### [EXERCISE PROMPT]
Return only the number of lines in the records below where the string "every" shows up.

### [Records from a dataset]
++++++++++

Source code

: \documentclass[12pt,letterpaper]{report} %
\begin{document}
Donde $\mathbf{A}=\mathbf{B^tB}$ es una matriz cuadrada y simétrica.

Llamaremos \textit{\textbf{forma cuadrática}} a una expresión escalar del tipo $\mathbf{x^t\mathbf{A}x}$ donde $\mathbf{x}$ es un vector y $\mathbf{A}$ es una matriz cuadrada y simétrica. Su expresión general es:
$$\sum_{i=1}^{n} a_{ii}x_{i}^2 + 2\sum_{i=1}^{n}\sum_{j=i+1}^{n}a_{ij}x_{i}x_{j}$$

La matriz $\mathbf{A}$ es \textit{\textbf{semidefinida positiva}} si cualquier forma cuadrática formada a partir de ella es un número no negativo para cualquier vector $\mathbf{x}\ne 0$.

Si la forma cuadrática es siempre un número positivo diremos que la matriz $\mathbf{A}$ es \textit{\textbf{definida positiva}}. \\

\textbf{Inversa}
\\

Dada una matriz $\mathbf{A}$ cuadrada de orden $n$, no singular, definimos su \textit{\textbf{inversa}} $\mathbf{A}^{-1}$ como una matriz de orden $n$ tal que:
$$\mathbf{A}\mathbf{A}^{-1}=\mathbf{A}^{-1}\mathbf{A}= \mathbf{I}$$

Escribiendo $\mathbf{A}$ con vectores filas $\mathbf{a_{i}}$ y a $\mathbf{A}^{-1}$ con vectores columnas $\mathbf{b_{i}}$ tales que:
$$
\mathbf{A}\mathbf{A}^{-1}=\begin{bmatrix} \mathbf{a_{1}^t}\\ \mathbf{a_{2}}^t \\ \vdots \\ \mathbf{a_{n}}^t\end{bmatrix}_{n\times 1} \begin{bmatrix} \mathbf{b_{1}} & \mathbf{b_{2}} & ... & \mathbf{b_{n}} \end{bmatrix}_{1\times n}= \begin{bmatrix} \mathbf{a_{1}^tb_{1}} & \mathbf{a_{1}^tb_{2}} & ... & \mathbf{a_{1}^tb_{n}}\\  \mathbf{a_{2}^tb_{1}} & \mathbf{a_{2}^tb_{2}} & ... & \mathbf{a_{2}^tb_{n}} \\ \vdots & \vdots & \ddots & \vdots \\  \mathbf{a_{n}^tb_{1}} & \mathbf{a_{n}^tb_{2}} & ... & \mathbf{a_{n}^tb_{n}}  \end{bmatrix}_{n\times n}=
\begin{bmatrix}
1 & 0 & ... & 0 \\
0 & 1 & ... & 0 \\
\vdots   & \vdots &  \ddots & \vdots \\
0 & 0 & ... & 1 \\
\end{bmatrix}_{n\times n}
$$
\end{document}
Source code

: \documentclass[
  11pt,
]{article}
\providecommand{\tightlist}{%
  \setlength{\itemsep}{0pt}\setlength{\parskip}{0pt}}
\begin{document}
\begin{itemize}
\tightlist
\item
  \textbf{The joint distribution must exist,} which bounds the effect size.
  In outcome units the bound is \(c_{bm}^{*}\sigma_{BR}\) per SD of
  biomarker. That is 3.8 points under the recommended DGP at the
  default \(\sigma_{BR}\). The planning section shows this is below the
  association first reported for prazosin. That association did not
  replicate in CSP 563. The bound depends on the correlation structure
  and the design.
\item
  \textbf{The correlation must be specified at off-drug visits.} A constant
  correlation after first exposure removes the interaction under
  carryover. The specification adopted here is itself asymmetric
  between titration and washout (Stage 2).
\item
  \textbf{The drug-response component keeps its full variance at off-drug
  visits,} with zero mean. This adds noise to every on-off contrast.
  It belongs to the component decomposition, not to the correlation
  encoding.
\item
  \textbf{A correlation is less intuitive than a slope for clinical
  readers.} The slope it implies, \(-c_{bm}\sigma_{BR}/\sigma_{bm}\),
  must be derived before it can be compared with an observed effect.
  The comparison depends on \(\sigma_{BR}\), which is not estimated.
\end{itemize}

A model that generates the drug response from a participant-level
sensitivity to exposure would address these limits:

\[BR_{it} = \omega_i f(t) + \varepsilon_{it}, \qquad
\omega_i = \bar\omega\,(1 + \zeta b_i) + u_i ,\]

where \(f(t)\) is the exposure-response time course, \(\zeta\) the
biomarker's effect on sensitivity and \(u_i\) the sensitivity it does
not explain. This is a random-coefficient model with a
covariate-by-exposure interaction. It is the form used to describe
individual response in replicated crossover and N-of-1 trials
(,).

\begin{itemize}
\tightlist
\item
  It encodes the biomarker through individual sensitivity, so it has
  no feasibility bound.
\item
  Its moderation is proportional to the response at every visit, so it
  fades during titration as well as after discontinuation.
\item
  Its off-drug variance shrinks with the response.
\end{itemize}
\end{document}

++++++++++

### [SOLVED PROBLEM]
2